[What the task asks] Copy the lines below as they are; omit the images they contain.
++++++++
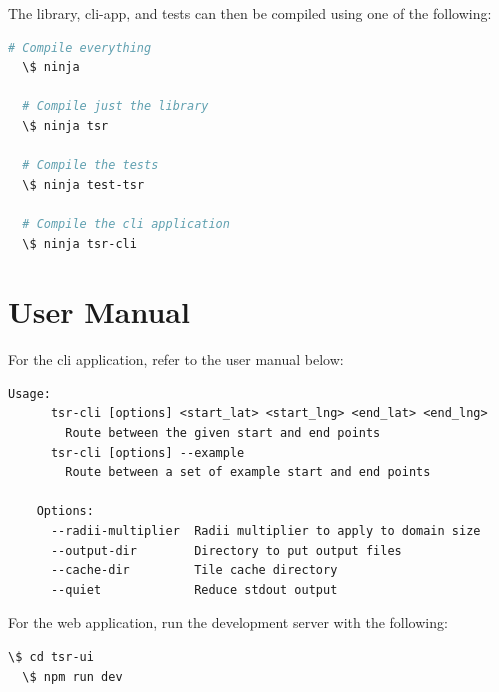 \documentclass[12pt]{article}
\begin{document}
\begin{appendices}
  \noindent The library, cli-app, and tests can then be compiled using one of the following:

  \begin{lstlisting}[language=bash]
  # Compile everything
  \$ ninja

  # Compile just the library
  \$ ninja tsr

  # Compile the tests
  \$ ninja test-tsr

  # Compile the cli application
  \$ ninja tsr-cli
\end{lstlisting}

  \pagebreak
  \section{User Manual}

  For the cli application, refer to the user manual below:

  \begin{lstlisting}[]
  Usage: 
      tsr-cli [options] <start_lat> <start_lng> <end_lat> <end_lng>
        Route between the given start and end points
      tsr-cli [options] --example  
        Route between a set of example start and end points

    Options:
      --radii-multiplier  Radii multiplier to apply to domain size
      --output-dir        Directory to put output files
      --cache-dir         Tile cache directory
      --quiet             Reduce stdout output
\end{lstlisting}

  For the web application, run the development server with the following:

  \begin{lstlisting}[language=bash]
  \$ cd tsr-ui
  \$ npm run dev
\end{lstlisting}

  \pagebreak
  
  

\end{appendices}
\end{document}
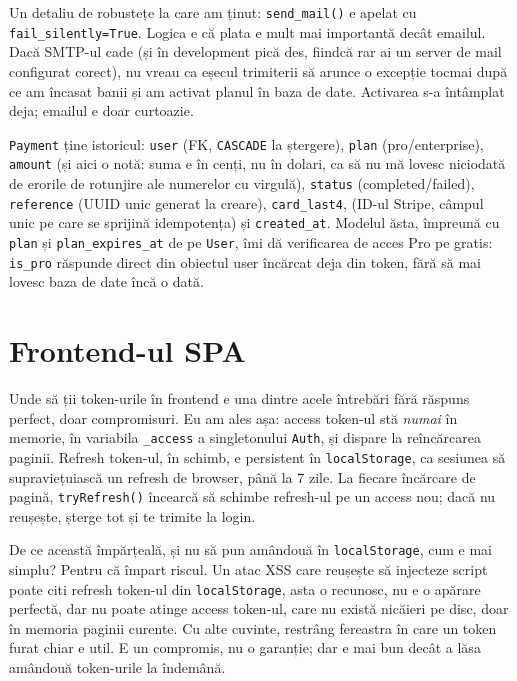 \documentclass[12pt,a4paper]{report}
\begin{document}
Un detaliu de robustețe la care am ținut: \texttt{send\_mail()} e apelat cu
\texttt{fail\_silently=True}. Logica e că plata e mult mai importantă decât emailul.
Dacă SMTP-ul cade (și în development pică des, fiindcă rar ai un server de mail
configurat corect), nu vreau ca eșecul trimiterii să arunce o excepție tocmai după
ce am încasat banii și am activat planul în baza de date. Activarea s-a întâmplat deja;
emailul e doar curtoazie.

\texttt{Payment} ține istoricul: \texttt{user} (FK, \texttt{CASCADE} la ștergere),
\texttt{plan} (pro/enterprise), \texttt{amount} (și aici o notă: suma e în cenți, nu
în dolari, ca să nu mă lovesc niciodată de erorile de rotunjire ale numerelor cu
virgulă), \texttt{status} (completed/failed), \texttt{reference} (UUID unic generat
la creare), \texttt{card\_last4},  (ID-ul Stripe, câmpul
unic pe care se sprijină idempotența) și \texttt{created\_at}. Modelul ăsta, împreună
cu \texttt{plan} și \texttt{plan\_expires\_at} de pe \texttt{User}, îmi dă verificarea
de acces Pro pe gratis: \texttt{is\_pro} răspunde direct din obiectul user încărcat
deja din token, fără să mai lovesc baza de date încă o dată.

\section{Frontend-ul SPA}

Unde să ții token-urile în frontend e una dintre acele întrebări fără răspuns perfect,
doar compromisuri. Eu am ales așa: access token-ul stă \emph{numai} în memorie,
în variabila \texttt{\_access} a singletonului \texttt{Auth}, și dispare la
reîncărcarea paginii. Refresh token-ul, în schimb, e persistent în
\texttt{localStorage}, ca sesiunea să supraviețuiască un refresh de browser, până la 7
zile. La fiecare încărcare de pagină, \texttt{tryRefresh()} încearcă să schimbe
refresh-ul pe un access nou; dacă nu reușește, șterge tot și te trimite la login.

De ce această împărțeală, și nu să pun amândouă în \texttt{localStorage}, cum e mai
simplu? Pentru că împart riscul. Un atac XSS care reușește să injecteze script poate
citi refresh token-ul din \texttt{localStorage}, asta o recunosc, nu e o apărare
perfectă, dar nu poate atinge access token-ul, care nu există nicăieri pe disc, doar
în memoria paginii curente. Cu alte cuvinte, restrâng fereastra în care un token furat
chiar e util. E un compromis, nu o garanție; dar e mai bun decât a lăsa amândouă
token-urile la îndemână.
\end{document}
++++++++
[Written solution]
 \documentclass[12pt]{article}
\begin{document}
\begin{appendices}
  \noindent The library, cli-app, and tests can then be compiled using one of the following:

  \begin{lstlisting}[language=bash]
  # Compile everything
  \$ ninja

  # Compile just the library
  \$ ninja tsr

  # Compile the tests
  \$ ninja test-tsr

  # Compile the cli application
  \$ ninja tsr-cli
\end{lstlisting}

  \pagebreak
  \section{User Manual}

  For the cli application, refer to the user manual below:

  \begin{lstlisting}[]
  Usage: 
      tsr-cli [options] <start_lat> <start_lng> <end_lat> <end_lng>
        Route between the given start and end points
      tsr-cli [options] --example  
        Route between a set of example start and end points

    Options:
      --radii-multiplier  Radii multiplier to apply to domain size
      --output-dir        Directory to put output files
      --cache-dir         Tile cache directory
      --quiet             Reduce stdout output
\end{lstlisting}

  For the web application, run the development server with the following:

  \begin{lstlisting}[language=bash]
  \$ cd tsr-ui
  \$ npm run dev
\end{lstlisting}

  \pagebreak
  
  

\end{appendices}
\end{document}
 \documentclass[12pt,a4paper]{report}
\begin{document}
Un detaliu de robustețe la care am ținut: \texttt{send\_mail()} e apelat cu
\texttt{fail\_silently=True}. Logica e că plata e mult mai importantă decât emailul.
Dacă SMTP-ul cade (și în development pică des, fiindcă rar ai un server de mail
configurat corect), nu vreau ca eșecul trimiterii să arunce o excepție tocmai după
ce am încasat banii și am activat planul în baza de date. Activarea s-a întâmplat deja;
emailul e doar curtoazie.

\texttt{Payment} ține istoricul: \texttt{user} (FK, \texttt{CASCADE} la ștergere),
\texttt{plan} (pro/enterprise), \texttt{amount} (și aici o notă: suma e în cenți, nu
în dolari, ca să nu mă lovesc niciodată de erorile de rotunjire ale numerelor cu
virgulă), \texttt{status} (completed/failed), \texttt{reference} (UUID unic generat
la creare), \texttt{card\_last4},  (ID-ul Stripe, câmpul
unic pe care se sprijină idempotența) și \texttt{created\_at}. Modelul ăsta, împreună
cu \texttt{plan} și \texttt{plan\_expires\_at} de pe \texttt{User}, îmi dă verificarea
de acces Pro pe gratis: \texttt{is\_pro} răspunde direct din obiectul user încărcat
deja din token, fără să mai lovesc baza de date încă o dată.

\section{Frontend-ul SPA}

Unde să ții token-urile în frontend e una dintre acele întrebări fără răspuns perfect,
doar compromisuri. Eu am ales așa: access token-ul stă \emph{numai} în memorie,
în variabila \texttt{\_access} a singletonului \texttt{Auth}, și dispare la
reîncărcarea paginii. Refresh token-ul, în schimb, e persistent în
\texttt{localStorage}, ca sesiunea să supraviețuiască un refresh de browser, până la 7
zile. La fiecare încărcare de pagină, \texttt{tryRefresh()} încearcă să schimbe
refresh-ul pe un access nou; dacă nu reușește, șterge tot și te trimite la login.

De ce această împărțeală, și nu să pun amândouă în \texttt{localStorage}, cum e mai
simplu? Pentru că împart riscul. Un atac XSS care reușește să injecteze script poate
citi refresh token-ul din \texttt{localStorage}, asta o recunosc, nu e o apărare
perfectă, dar nu poate atinge access token-ul, care nu există nicăieri pe disc, doar
în memoria paginii curente. Cu alte cuvinte, restrâng fereastra în care un token furat
chiar e util. E un compromis, nu o garanție; dar e mai bun decât a lăsa amândouă
token-urile la îndemână.
\end{document}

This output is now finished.